Source texts of formatted documents:
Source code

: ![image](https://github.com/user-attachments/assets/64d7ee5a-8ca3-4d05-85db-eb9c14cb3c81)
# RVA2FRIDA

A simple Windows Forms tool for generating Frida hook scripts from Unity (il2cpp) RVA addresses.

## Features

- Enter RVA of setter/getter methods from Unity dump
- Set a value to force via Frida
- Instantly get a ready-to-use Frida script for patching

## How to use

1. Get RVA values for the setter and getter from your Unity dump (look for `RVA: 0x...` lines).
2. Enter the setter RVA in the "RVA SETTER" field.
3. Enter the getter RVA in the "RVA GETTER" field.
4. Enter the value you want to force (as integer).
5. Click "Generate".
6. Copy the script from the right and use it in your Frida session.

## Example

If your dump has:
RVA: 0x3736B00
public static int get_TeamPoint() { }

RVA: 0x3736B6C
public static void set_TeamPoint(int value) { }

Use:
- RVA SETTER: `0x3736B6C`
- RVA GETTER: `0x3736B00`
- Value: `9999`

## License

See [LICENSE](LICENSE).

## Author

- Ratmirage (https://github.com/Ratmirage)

TRY IT:
Could you state how many lines of the records contain "from"? Give the number and nothing else.

RESPONSE TO THE TASK:
4